### Problem description
Give back the entries in full, exactly as they are written.

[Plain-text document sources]
==============================
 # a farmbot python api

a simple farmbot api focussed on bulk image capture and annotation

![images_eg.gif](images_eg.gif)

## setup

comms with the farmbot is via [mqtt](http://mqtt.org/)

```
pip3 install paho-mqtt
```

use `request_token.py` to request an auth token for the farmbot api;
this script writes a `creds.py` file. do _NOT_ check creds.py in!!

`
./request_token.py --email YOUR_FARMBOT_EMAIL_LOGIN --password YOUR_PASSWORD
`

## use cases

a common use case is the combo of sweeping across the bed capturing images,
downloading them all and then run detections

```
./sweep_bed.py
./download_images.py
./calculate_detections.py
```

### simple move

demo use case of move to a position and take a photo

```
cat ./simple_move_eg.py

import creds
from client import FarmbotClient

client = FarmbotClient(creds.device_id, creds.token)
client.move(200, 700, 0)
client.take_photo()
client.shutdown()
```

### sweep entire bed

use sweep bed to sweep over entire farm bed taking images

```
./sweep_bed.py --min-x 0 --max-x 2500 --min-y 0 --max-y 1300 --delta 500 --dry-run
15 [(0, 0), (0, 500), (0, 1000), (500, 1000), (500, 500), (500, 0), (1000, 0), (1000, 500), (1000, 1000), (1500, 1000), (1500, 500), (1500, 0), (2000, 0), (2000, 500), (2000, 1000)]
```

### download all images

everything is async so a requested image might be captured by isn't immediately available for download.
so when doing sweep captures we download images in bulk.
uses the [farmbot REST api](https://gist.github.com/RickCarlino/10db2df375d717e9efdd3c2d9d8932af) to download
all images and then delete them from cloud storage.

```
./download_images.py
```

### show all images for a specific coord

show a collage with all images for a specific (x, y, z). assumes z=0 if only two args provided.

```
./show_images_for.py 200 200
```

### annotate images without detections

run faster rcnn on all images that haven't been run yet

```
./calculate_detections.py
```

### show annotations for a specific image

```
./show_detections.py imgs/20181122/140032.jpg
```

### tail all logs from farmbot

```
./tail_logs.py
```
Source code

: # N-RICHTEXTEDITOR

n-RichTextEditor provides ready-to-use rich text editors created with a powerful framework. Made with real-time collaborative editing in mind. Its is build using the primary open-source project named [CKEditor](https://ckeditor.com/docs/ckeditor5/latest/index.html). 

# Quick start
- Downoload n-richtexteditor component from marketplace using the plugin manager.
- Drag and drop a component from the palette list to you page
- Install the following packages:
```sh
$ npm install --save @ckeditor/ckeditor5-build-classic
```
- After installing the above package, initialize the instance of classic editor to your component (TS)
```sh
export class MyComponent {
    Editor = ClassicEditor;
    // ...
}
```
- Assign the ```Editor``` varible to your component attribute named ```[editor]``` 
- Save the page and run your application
==============================
### Response to the exercise
 # a farmbot python api

a simple farmbot api focussed on bulk image capture and annotation

![images_eg.gif](images_eg.gif)

## setup

comms with the farmbot is via [mqtt](http://mqtt.org/)

```
pip3 install paho-mqtt
```

use `request_token.py` to request an auth token for the farmbot api;
this script writes a `creds.py` file. do _NOT_ check creds.py in!!

`
./request_token.py --email YOUR_FARMBOT_EMAIL_LOGIN --password YOUR_PASSWORD
`

## use cases

a common use case is the combo of sweeping across the bed capturing images,
downloading them all and then run detections

```
./sweep_bed.py
./download_images.py
./calculate_detections.py
```

### simple move

demo use case of move to a position and take a photo

```
cat ./simple_move_eg.py

import creds
from client import FarmbotClient

client = FarmbotClient(creds.device_id, creds.token)
client.move(200, 700, 0)
client.take_photo()
client.shutdown()
```

### sweep entire bed

use sweep bed to sweep over entire farm bed taking images

```
./sweep_bed.py --min-x 0 --max-x 2500 --min-y 0 --max-y 1300 --delta 500 --dry-run
15 [(0, 0), (0, 500), (0, 1000), (500, 1000), (500, 500), (500, 0), (1000, 0), (1000, 500), (1000, 1000), (1500, 1000), (1500, 500), (1500, 0), (2000, 0), (2000, 500), (2000, 1000)]
```

### download all images

everything is async so a requested image might be captured by isn't immediately available for download.
so when doing sweep captures we download images in bulk.
uses the [farmbot REST api](https://gist.github.com/RickCarlino/10db2df375d717e9efdd3c2d9d8932af) to download
all images and then delete them from cloud storage.

```
./download_images.py
```

### show all images for a specific coord

show a collage with all images for a specific (x, y, z). assumes z=0 if only two args provided.

```
./show_images_for.py 200 200
```

### annotate images without detections

run faster rcnn on all images that haven't been run yet

```
./calculate_detections.py
```

### show annotations for a specific image

```
./show_detections.py imgs/20181122/140032.jpg
```

### tail all logs from farmbot

```
./tail_logs.py
```
Source code

: # N-RICHTEXTEDITOR

n-RichTextEditor provides ready-to-use rich text editors created with a powerful framework. Made with real-time collaborative editing in mind. Its is build using the primary open-source project named [CKEditor](https://ckeditor.com/docs/ckeditor5/latest/index.html). 

# Quick start
- Downoload n-richtexteditor component from marketplace using the plugin manager.
- Drag and drop a component from the palette list to you page
- Install the following packages:
```sh
$ npm install --save @ckeditor/ckeditor5-build-classic
```
- After installing the above package, initialize the instance of classic editor to your component (TS)
```sh
export class MyComponent {
    Editor = ClassicEditor;
    // ...
}
```
- Assign the ```Editor``` varible to your component attribute named ```[editor]``` 
- Save the page and run your application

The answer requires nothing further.